Beaucoup parlent de tournant historique pour la Guinée. Certes,
le fait que des élections se déroulent dans un contexte
relativement ouvert est une bonne chose, mais il ne faut pas
oublier que l’essentiel des problèmes demeurent. Tout d’abord
l’armée, elle continue à être l’objet de sourdes dissensions entre les
partisans de Sékouba Konaté, ceux de Dadis Camara ainsi que
d’autres qui voient d’un mauvais oeil que le pouvoir, et donc
l’argent, leur échappe au profit des civils. Si le calme est palpable
c’est largement dû au fait de certaines mesures, comme la
réfection des casernes, l’augmentation des soldes de 30% et
l’amélioration du ravitaillement en riz, mais la moindre faiblesse du
futur pouvoir civil, comme la contestation des futurs résultats
électoraux, pourrait être interprétée comme une invitation à revenir
aux affaires. L’idée que toute l’armée est derrière Konaté est une
illusion. Konaté à compris que l’impérialisme français et américain
avait sifflé la fin de la partie d’un gouvernement militaire qui n’était
plus présentable avec les massacres du stade de Conakry et, de
plus, imprévisible et menaçant pour la stabilité de la sous région,
avec des pays aux états faibles sortant d’une décennie de guerre
civile comme le Libéria et la Sierra Léone, et un autre en proie à
une crise politique majeure comme la Côte d’Ivoire.

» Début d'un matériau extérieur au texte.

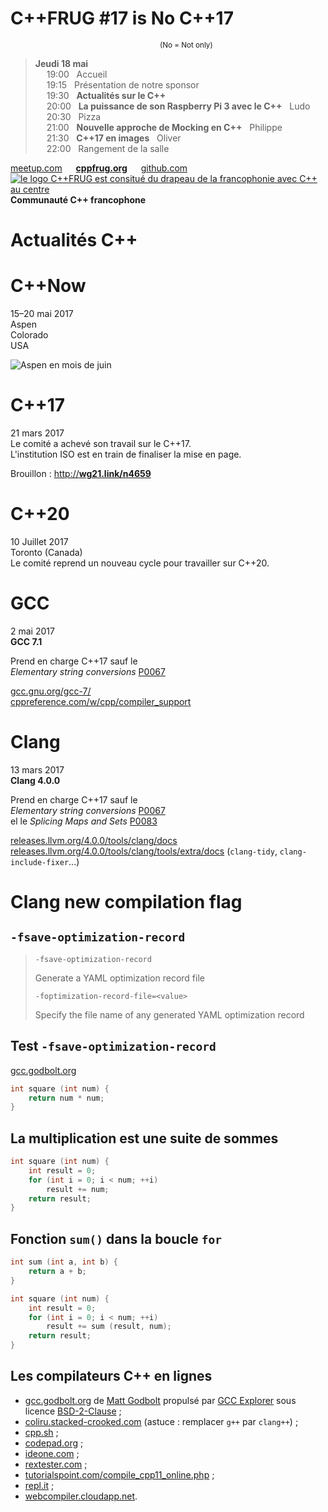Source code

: 
C++FRUG #17 is No C++17
=======================
<sup>&emsp; &emsp; &emsp; &emsp; &emsp; &emsp; &emsp; &emsp; &emsp; &emsp; &emsp; &emsp; &emsp; &emsp; &emsp; &emsp; (No = Not only)</sup>

> **Jeudi 18 mai**  
> &emsp; 19:00 &nbsp; Accueil  
> &emsp; 19:15 &nbsp; Présentation de notre sponsor  
> &emsp; 19:30 &nbsp; **Actualités sur le C++**  
> &emsp; 20:00 &nbsp; **La puissance de son Raspberry Pi 3 avec le C++** &nbsp; Ludo  
> &emsp; 20:30 &nbsp; Pizza  
> &emsp; 21:00 &nbsp; **Nouvelle approche de Mocking en C++** &nbsp; Philippe  
> &emsp; 21:30 &nbsp; **C++17 en images** &nbsp; Oliver  
> &emsp; 22:00 &nbsp; Rangement de la salle

[meetup.com](https://www.meetup.com/fr-FR/User-Group-Cpp-Francophone/events/239663039/) &emsp; [**cppfrug.org**](http://cppfrug.org/paris/events/2017-01-19_n14/) &emsp; [github.com](https://github.com/cpp-frug/paris/blob/master/events/2017-01-19_n14/README.md) [![le logo C++FRUG est consitué du drapeau de la francophonie avec C++ au centre](http://cpp-frug.github.io/images/Cpp-Francophonie.svg "Logo C++FRUG")](https://github.com/cpp-frug/cpp-frug.github.io/blob/master/images/Cpp-Francophonie.svg) **Communauté C++ francophone**


Actualités C++
==============


C++Now
======

15–20 mai 2017  
Aspen  
Colorado  
USA


![Aspen en mois de juin](https://upload.wikimedia.org/wikipedia/commons/thumb/6/66/Aspen_CO_downton.jpg/1024px-Aspen_CO_downton.jpg)


C++17
=====

21 mars 2017  
Le comité a achevé son travail sur le C++17.  
L'institution ISO est en train de finaliser la mise en page.

Brouillon : [http://**wg21.link/n4659**](http://wg21.link/n4659)


C++20
=====

10 Juillet 2017  
Toronto (Canada)  
Le comité reprend un nouveau cycle pour travailler sur C++20.


GCC
===

2 mai 2017  
**GCC 7.1**

Prend en charge C++17 sauf le  
*Elementary string conversions* [P0067](http://wg21.link/p0067)

[gcc.gnu.org/gcc-7/](https://gcc.gnu.org/gcc-7/)  
[cppreference.com/w/cpp/compiler_support](http://en.cppreference.com/w/cpp/compiler_support)

Clang
=====

13 mars 2017  
**Clang 4.0.0**

Prend en charge C++17 sauf le  
*Elementary string conversions* [P0067](http://wg21.link/p0067)  
el le *Splicing Maps and Sets* [P0083](http://wg21.link/p0083)

[releases.llvm.org/4.0.0/tools/clang/docs](http://releases.llvm.org/4.0.0/tools/clang/docs/)  
[releases.llvm.org/4.0.0/tools/clang/tools/extra/docs](http://releases.llvm.org/4.0.0/tools/clang/tools/extra/docs/) (`clang-tidy`, `clang-include-fixer`...)


Clang new compilation flag
==========================

 `-fsave-optimization-record`
 -----------------------------

> `-fsave-optimization-record`
> 
> Generate a YAML optimization record file
>
> `-foptimization-record-file=<value>`
>
> Specify the file name of any generated YAML optimization record


Test `-fsave-optimization-record`
--------------------------------

[gcc.godbolt.org](http://gcc.godbolt.org)

```cpp
int square (int num) {
    return num * num;
}
```


La multiplication est une suite de sommes
-----------------------------------------

```cpp
int square (int num) {
    int result = 0;
    for (int i = 0; i < num; ++i)
        result += num;
    return result;
}
```

Fonction `sum()` dans la boucle `for`
-------------------------------------

```cpp
int sum (int a, int b) {
    return a + b;
}

int square (int num) {
    int result = 0;
    for (int i = 0; i < num; ++i)
        result += sum (result, num);
    return result;
}
```

Les compilateurs C++ en lignes
------------------------------
    
* [gcc.godbolt.org](http://gcc.godbolt.org/#compilers:!((source:%27struct+MaClasse%0A{%0A++++template%3Cclass+T%3E%0A++++void+fait()+{+}%0A}%3B%0A%0Atemplate%3Cclass+T%3E%0Avoid+mafonction(T%26+t)%0A{%0A++++t.fait%3Cint%3E()%3B+//error:+expected+primary-expression+before+!%27int!%27%0A}%0A%0Aint+main()%0A{%0A++++MaClasse+maclasse%3B%0A++++mafonction(maclasse)%3B%0A}%27)),filterAsm:(commentOnly:!t,directives:!t,labels:!t),version:3) de [Matt Godbolt](https://github.com/mattgodbolt) propulsé par [GCC Explorer](https://github.com/mattgodbolt/gcc-explorer) sous licence [BSD-2-Clause](https://github.com/mattgodbolt/gcc-explorer/blob/master/LICENSE) ;
* [coliru.stacked-crooked.com](http://coliru.stacked-crooked.com/a/71c3371692723de1) (astuce : remplacer `g++` par `clang++`) ;
* [cpp.sh](http://www.cpp.sh/22av) ;
* [codepad.org](http://codepad.org/XYy3ZoXw) ;
* [ideone.com](http://ideone.com/cDnejN) ;
* [rextester.com](http://rextester.com/XYSX22503) ;
* [tutorialspoint.com/compile_cpp11_online.php](https://goo.gl/9rqwoy) ;
* [repl.it](https://repl.it/DfuG/1) ;
* [webcompiler.cloudapp.net](http://webcompiler.cloudapp.net/).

Ensuite, la situation sociale des populations. Aucun des
candidats ne conteste la soumission de la Guinée aux impératifs
économiques et aux pillages des grands groupes industriels des
pays du nord. Ils ne remettent nullement en cause le partage
du travail entre une bourgeoisie impérialiste qui considère le
pays comme un simple réservoir de richesses minéralogiques
dans lequel on peut puiser à bon marché, et une bourgeoisie
locale complice, parasitaire et bureaucratique. Enfin la pauvreté
et la détresse sociale sont telles que les discours identitaires qui
ont parsemé la campagne électorale peuvent avoir des effets
dévastateurs avec des risques, à l’issue du second tour, de
conflits ethniques violents.

Cependant la construction d’une alternative politique qui
défend réellement les intérêts des populations est possible à
partir du mouvement syndical structuré et puissant ; alors là on
pourra parler d’un véritable tournant pour le peuple de Guinée.